[Source data]
_ _ _ _

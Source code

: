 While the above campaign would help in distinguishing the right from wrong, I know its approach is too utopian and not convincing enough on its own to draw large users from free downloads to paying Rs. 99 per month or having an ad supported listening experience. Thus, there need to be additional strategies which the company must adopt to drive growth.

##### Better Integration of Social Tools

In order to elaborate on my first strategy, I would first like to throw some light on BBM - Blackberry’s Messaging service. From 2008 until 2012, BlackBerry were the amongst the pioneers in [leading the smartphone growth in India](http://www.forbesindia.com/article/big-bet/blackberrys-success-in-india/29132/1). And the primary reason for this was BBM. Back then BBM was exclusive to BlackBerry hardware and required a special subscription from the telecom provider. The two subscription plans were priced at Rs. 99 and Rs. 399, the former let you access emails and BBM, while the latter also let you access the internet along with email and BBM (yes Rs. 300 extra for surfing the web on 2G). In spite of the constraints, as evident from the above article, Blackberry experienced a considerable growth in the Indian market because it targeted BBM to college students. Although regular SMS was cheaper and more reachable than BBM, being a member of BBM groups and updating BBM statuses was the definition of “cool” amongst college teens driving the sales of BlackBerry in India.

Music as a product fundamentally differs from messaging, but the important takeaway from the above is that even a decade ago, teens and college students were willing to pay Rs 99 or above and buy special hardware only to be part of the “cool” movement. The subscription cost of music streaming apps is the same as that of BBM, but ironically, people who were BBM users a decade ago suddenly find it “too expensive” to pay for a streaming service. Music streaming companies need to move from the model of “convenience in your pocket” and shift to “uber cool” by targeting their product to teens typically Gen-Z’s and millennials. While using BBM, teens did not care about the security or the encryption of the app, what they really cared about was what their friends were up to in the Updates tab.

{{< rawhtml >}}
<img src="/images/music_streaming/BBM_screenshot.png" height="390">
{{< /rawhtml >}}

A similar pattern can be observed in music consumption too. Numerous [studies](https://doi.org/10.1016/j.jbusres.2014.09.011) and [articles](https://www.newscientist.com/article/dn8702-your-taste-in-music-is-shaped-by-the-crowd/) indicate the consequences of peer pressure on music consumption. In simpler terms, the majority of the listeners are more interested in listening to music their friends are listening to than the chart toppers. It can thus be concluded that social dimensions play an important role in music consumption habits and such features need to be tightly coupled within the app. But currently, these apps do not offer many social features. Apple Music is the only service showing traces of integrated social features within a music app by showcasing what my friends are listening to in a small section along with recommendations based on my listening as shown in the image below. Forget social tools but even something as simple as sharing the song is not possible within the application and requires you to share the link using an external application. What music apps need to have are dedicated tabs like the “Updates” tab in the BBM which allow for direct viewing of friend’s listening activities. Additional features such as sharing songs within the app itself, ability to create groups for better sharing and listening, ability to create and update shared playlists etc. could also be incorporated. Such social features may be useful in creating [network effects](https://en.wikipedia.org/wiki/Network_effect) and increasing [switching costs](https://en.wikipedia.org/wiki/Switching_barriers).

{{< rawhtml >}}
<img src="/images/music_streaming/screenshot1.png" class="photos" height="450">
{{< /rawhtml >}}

_ _ _ _

What the task requires —
Each line in the data that holds the string "images" must be returned.

Answer space —
<img src="/images/music_streaming/BBM_screenshot.png" height="390">
<img src="/images/music_streaming/screenshot1.png" class="photos" height="450">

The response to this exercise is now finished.